- Genre: Drama
- Created by: Samuel Kissous Matthew Thomas
- Written by: Matthew Thomas Sally Abott Paul Matthew Thompson
- Screenplay by: Matthew Thomas
- Directed by: Sheree Folkson
- Starring: Joanna Scanlan Emily Coates
- Country of origin: United Kingdom
- Original language: English
- No. of series: 1
- No. of episodes: 5

Production
- Producers: Sebastian Cardwell Samuel Kissous Paul Testar

Original release
- Network: Channel 5
- Release: 13 April – 17 April 2026

= Missed Call (TV series) =

2026 British TV series

Missed Call is a British drama television series which premiered on 13 April 2026 on Channel 5 and concluded on 17 April.

== Synopsis ==
The series follows a mother Sarah Gleason (Joanna Scanlan) who travels to France to find her teenage daughter Katie (Emily Coates) has disappeared while on a trip.

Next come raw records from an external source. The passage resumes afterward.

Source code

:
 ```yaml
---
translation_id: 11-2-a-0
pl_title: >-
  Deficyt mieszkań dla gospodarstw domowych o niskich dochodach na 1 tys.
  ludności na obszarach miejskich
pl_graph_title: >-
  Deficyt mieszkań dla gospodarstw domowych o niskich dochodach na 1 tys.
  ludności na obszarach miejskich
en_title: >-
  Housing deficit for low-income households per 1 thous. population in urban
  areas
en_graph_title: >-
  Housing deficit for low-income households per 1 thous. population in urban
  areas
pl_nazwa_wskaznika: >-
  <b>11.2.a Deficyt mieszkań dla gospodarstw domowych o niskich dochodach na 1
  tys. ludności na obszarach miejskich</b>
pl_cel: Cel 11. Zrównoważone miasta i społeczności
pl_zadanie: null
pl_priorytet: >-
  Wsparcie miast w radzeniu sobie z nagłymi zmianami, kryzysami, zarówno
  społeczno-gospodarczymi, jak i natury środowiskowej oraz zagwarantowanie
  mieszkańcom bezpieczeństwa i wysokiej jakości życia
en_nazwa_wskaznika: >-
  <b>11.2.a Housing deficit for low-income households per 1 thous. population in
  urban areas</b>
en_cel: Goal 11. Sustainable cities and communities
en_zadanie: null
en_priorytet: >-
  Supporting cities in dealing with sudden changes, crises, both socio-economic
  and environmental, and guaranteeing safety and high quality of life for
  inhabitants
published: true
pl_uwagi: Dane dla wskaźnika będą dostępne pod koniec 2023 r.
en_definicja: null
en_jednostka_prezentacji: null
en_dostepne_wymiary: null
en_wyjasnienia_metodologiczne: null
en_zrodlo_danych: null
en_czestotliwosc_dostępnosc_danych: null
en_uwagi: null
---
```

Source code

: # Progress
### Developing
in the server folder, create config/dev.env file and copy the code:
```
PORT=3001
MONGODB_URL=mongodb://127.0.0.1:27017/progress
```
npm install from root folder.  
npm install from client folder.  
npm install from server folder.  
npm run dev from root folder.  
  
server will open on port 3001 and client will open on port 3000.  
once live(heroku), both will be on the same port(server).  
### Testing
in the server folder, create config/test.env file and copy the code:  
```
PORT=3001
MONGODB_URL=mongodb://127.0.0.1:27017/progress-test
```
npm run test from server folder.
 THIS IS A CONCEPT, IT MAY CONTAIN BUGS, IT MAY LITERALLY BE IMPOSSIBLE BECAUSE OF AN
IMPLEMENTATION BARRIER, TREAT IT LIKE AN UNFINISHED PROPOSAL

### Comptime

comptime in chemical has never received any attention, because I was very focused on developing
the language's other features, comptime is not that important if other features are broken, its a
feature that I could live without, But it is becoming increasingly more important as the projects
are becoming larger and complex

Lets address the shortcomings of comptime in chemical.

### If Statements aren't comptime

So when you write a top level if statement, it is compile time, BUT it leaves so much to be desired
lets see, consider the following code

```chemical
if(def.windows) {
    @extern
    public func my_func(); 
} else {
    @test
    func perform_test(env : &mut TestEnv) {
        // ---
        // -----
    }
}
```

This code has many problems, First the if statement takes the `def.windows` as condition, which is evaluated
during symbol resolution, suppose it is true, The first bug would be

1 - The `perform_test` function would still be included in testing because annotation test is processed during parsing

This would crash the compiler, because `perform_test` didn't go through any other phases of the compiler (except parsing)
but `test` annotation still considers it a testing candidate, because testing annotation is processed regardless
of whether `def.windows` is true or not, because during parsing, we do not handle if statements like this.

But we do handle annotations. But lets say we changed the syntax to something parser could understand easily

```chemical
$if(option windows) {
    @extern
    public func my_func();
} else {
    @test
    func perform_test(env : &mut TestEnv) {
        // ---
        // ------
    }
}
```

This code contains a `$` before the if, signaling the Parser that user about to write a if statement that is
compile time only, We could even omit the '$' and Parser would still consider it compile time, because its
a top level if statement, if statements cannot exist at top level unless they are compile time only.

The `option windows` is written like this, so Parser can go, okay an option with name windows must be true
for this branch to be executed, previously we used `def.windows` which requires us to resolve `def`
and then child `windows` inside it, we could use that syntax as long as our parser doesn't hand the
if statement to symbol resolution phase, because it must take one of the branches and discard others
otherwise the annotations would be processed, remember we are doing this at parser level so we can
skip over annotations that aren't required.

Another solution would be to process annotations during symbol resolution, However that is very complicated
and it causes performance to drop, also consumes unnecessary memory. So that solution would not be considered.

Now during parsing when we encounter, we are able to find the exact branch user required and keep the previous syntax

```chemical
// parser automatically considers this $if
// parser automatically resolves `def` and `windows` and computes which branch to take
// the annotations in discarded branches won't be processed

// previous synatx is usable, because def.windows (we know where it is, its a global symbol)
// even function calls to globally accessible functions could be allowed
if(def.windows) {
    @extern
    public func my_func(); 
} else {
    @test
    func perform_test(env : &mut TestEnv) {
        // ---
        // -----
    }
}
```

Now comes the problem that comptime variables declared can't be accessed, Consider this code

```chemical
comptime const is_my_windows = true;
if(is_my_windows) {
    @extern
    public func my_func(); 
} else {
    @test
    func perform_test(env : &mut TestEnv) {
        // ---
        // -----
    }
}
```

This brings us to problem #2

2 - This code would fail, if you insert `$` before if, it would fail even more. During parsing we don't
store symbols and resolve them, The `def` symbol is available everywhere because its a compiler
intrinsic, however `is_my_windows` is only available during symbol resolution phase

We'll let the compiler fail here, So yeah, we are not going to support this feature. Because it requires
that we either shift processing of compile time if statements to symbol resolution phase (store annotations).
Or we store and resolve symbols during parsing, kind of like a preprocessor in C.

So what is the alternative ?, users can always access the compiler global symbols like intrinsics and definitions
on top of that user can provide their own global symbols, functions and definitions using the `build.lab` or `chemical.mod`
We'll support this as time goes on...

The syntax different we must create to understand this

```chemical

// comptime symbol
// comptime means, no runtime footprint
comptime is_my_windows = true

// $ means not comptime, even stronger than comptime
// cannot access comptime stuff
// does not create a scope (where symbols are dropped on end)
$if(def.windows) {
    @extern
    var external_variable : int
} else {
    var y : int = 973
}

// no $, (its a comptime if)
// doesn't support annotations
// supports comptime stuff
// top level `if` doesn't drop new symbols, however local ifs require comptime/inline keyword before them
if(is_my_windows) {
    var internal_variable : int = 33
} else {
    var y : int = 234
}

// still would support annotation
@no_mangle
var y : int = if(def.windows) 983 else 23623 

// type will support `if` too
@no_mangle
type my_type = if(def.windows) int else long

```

Sarah arrives in the fictional town of Saint-Michel but is met with hostility from the host family.

== Cast ==

- Joanna Scanlan as Sarah Gleason
- Emily Coates as Katie Gleason
- Claire Keim as Lieutenant Virginie Taylor
- Andrew-Lee Potts as Mark Jones
- Rupert Graves as Jason Bradley
- François-Xavier Demaison as Captain Jerome Ricard
- Robert Lindsay as Andrew Taylor
- Dean Fagan as Neil Scott
- Hélène Azema as Yvette Henin
- Nicolas Van Beveren as Fabien Morvan
- Cole Martin as Ben
- Lise Laffont as Audrey Lambert
- Daisy Axon as Lucy
- Maxime Pipet as Xavier Henin
- Xavier Lemaître as Serge Henin
- Celia Diane as Caroline Morvan
- Thorian Jackson De Decker as Major Remy
- Sandra Teles as Rebecca
- Arthur Combelles as Gabriel the Pathologist
- Oliver Jenkins as British Reporter
- Lya Oussadit-Lessert as Emma Morvan

== Development ==
Missed Call is a five-episode series. The series was filmed in Montpellier. Casting was announced in 2025. The cast includes British and French actors.

== Reception ==
A reviewer for the Scottish Herald gave the series 3 stars out of 5. Good Housekeeping called it a "spine-chilling drama".